**Work instruction**
Copy each line of the records that contains the word "assets".

***** Task inputs

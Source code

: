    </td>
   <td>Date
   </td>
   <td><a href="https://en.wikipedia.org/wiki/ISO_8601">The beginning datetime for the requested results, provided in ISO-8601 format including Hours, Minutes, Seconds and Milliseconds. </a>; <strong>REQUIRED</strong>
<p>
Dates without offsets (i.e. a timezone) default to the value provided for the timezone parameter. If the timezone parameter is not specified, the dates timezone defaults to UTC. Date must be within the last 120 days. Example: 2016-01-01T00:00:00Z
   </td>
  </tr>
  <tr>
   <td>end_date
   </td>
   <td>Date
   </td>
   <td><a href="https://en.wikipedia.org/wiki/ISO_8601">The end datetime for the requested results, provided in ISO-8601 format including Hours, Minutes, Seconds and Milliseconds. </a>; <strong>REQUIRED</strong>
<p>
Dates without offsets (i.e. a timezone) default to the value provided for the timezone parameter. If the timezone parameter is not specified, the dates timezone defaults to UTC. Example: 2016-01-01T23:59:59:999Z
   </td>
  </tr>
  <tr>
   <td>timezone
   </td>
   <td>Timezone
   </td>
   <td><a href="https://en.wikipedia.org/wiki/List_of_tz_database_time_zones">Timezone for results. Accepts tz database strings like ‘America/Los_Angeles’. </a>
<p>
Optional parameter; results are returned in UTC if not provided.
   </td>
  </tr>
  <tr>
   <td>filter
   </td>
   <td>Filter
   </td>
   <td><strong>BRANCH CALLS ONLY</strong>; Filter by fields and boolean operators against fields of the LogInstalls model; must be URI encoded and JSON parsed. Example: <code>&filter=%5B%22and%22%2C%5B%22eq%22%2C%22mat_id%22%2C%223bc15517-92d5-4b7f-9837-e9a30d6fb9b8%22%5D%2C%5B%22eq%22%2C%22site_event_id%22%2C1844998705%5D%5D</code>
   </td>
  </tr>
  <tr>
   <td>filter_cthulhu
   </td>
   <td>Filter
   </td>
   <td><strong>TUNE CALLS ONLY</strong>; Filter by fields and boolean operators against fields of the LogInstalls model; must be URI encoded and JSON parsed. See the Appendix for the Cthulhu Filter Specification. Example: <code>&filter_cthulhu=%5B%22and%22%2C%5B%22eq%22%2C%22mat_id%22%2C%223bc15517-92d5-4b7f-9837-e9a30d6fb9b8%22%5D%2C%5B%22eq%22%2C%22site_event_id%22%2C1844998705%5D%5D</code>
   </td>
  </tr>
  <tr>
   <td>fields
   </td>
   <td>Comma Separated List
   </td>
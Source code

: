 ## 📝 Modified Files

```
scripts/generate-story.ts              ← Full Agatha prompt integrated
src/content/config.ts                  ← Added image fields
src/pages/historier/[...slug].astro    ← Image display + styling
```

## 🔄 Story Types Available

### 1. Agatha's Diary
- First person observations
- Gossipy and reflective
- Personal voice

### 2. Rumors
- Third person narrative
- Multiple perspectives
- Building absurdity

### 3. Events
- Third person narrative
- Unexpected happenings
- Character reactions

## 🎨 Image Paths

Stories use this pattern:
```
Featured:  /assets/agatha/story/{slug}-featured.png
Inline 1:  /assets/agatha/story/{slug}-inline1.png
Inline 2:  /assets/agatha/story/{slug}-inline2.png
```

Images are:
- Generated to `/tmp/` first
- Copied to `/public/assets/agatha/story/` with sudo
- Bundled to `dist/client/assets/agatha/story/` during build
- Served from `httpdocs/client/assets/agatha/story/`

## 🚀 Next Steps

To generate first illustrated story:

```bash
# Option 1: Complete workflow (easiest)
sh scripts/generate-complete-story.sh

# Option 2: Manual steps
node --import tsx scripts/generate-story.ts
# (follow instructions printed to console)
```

**********

**Reply to the exercise**
Featured:  /assets/agatha/story/{slug}-featured.png
Inline 1:  /assets/agatha/story/{slug}-inline1.png
Inline 2:  /assets/agatha/story/{slug}-inline2.png
- Copied to `/public/assets/agatha/story/` with sudo
- Bundled to `dist/client/assets/agatha/story/` during build
- Served from `httpdocs/client/assets/agatha/story/`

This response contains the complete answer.